Top of Dataset entries

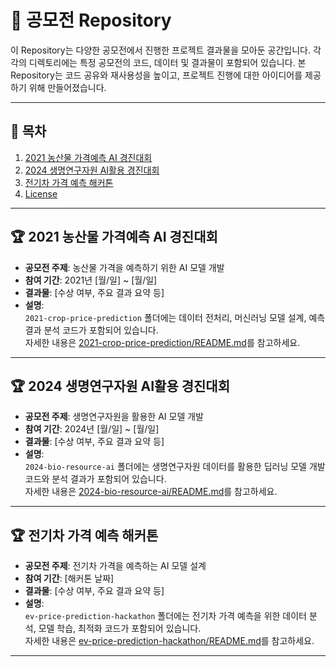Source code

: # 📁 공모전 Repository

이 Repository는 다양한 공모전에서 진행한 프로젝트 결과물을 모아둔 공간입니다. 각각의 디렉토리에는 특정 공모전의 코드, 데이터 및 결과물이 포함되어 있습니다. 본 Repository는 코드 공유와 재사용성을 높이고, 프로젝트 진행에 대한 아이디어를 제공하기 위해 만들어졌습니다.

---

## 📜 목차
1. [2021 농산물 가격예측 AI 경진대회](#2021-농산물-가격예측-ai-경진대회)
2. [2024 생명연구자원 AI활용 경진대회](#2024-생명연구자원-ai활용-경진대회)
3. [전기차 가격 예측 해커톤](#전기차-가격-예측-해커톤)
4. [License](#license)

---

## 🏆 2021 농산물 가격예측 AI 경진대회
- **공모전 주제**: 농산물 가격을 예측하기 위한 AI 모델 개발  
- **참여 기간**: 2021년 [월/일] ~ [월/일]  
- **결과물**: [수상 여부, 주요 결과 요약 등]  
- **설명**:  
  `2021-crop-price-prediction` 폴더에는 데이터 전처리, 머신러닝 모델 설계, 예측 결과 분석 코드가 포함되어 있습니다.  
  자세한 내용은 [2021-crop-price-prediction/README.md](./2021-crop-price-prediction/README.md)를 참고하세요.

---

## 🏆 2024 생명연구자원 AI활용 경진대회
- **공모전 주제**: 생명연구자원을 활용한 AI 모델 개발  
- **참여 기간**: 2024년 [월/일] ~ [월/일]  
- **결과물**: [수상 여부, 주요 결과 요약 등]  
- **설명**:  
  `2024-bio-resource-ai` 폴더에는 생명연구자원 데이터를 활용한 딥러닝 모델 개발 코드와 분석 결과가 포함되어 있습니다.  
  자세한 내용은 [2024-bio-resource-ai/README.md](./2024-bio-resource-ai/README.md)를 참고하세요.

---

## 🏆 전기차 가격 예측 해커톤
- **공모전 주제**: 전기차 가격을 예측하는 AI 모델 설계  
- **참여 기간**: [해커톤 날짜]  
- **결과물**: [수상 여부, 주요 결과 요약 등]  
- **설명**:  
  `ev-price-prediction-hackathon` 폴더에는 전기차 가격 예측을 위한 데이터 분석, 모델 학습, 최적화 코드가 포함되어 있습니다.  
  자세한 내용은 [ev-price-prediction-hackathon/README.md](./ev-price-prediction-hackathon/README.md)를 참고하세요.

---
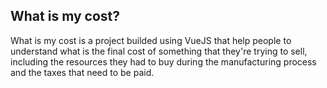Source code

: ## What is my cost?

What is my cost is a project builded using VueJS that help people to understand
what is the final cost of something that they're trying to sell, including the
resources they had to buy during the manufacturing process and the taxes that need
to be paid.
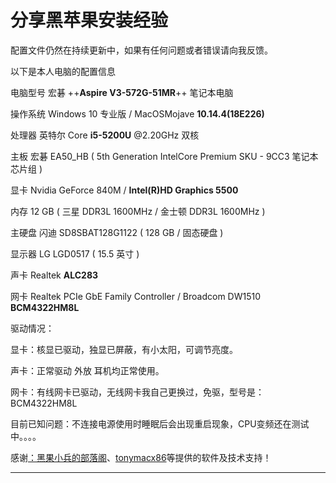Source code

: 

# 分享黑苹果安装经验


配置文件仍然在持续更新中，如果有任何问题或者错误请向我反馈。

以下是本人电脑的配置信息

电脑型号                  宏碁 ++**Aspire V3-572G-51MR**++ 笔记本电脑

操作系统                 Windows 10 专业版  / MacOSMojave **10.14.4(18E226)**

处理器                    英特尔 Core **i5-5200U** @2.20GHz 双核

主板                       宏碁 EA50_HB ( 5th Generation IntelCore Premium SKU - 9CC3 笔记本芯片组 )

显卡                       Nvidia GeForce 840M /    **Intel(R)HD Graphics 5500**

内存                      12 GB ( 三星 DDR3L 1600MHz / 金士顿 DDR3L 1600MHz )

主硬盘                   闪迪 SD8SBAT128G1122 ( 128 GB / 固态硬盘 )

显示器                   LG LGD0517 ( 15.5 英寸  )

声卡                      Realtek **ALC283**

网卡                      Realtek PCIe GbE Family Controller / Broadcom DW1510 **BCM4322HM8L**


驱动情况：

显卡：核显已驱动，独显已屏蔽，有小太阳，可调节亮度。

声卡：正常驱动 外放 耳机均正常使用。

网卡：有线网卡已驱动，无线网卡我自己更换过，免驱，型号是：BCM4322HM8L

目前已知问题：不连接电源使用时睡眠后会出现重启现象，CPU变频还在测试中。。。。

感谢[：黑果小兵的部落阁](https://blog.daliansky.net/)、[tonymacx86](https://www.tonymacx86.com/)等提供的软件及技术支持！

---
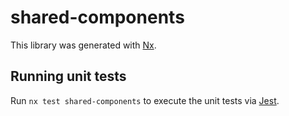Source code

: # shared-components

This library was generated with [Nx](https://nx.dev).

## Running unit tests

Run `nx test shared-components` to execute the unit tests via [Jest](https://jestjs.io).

Bottom of Dataset entries
Top of Dataset entries

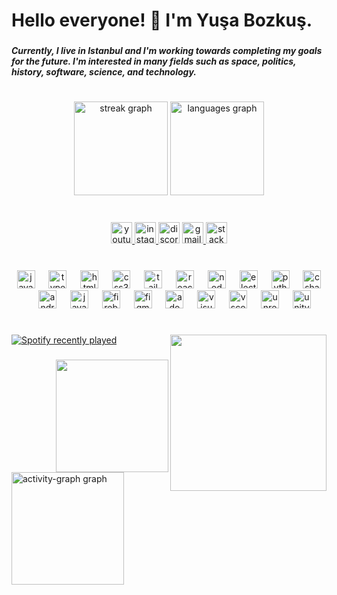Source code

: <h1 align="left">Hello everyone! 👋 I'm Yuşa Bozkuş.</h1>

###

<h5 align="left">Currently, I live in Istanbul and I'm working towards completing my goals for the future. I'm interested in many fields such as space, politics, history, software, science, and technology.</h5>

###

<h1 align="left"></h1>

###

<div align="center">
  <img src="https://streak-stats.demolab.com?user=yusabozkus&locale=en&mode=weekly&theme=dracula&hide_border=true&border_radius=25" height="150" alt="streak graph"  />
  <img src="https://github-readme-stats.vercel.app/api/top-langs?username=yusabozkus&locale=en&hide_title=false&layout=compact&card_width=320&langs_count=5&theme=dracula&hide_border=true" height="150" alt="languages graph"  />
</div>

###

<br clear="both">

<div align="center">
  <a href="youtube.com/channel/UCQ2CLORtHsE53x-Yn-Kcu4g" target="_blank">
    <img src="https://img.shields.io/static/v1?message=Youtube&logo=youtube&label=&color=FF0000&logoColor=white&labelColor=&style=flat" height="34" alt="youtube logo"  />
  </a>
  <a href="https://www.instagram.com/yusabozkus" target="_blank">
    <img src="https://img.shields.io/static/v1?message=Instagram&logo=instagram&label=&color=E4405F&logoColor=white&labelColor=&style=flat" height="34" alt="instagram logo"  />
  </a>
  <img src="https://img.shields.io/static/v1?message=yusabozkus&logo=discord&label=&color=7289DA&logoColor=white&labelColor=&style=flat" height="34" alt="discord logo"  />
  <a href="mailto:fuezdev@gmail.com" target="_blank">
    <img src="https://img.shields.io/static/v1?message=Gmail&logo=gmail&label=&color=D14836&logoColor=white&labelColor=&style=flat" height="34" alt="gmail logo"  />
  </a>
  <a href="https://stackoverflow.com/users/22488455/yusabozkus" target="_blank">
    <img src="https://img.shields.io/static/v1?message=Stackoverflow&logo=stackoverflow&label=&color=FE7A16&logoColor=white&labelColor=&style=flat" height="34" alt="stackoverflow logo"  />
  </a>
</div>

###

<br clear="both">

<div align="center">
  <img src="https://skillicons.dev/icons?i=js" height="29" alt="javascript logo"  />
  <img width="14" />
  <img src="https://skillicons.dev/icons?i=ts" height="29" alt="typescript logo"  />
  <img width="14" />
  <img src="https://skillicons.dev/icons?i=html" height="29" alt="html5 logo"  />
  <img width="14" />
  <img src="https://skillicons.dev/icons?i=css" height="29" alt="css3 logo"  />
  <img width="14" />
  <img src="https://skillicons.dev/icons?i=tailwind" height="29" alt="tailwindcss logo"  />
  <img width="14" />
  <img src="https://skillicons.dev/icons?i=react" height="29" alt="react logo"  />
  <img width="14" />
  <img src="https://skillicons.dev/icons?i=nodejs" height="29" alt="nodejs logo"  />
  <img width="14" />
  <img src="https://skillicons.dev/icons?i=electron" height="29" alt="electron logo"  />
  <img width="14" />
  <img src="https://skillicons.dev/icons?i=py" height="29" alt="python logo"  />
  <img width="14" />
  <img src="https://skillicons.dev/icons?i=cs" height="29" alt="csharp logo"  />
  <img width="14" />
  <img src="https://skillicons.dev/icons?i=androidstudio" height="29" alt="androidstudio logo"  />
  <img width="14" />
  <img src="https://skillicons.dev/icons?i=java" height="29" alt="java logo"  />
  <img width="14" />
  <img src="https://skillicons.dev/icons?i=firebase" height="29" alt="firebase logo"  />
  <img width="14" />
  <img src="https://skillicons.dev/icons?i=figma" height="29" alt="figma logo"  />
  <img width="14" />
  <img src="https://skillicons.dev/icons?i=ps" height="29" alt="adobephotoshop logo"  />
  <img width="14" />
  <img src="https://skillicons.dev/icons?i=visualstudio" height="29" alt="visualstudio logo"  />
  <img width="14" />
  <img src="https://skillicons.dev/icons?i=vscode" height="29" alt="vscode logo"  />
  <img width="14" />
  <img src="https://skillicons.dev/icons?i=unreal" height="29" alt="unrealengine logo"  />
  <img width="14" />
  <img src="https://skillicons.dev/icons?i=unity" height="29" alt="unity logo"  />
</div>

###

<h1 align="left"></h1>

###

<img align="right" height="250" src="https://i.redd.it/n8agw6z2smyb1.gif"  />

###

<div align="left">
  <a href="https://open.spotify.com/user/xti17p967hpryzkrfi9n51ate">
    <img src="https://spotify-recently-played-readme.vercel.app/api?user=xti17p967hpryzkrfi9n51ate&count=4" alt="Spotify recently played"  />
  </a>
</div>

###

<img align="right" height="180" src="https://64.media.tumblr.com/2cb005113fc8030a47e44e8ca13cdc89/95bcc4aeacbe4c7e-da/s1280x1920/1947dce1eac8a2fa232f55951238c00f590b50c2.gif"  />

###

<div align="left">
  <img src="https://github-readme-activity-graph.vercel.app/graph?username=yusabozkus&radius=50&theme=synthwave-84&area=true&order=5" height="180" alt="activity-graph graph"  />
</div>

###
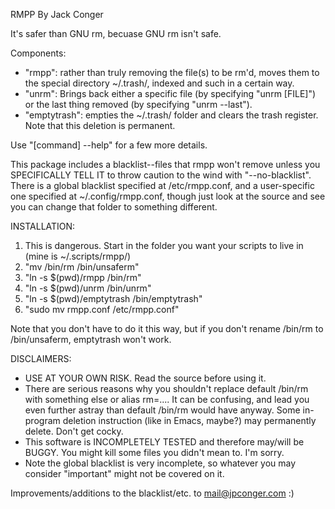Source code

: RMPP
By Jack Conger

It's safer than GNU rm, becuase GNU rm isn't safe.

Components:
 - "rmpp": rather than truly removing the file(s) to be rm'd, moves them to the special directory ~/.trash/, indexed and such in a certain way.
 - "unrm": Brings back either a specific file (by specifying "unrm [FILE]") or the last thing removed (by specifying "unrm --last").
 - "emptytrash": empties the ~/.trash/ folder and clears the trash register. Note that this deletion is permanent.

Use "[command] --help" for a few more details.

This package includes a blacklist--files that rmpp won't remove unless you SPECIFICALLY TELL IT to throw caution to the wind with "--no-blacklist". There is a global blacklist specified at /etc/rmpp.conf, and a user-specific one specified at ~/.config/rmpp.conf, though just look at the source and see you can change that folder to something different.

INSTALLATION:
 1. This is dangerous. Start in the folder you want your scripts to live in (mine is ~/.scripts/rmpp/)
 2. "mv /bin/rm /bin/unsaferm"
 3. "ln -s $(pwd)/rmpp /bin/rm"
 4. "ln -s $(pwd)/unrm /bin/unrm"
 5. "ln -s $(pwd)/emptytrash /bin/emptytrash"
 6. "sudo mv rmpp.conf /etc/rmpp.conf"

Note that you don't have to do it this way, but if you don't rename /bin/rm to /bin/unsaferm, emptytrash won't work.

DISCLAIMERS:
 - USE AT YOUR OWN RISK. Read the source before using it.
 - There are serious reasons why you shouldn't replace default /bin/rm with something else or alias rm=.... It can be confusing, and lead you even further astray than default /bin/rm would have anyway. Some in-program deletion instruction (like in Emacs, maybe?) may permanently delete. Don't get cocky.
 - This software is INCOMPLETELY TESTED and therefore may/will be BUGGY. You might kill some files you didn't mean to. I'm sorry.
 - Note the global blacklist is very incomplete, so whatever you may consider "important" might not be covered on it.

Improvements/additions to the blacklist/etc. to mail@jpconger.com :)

Bottom of Dataset entries

▶ _What this task involves_
Looking at the data above, write out exactly the lines that start at the one containing "宏碁 ++**Aspire V3-572G-51MR**++ 笔记本电脑" and end at the one containing "9CC3 笔记本芯片组 )"; include both and nothing beyond.

▶ _Solution to the exercise_
电脑型号                  宏碁 ++**Aspire V3-572G-51MR**++ 笔记本电脑

操作系统                 Windows 10 专业版  / MacOSMojave **10.14.4(18E226)**

处理器                    英特尔 Core **i5-5200U** @2.20GHz 双核

主板                       宏碁 EA50_HB ( 5th Generation IntelCore Premium SKU - 9CC3 笔记本芯片组 )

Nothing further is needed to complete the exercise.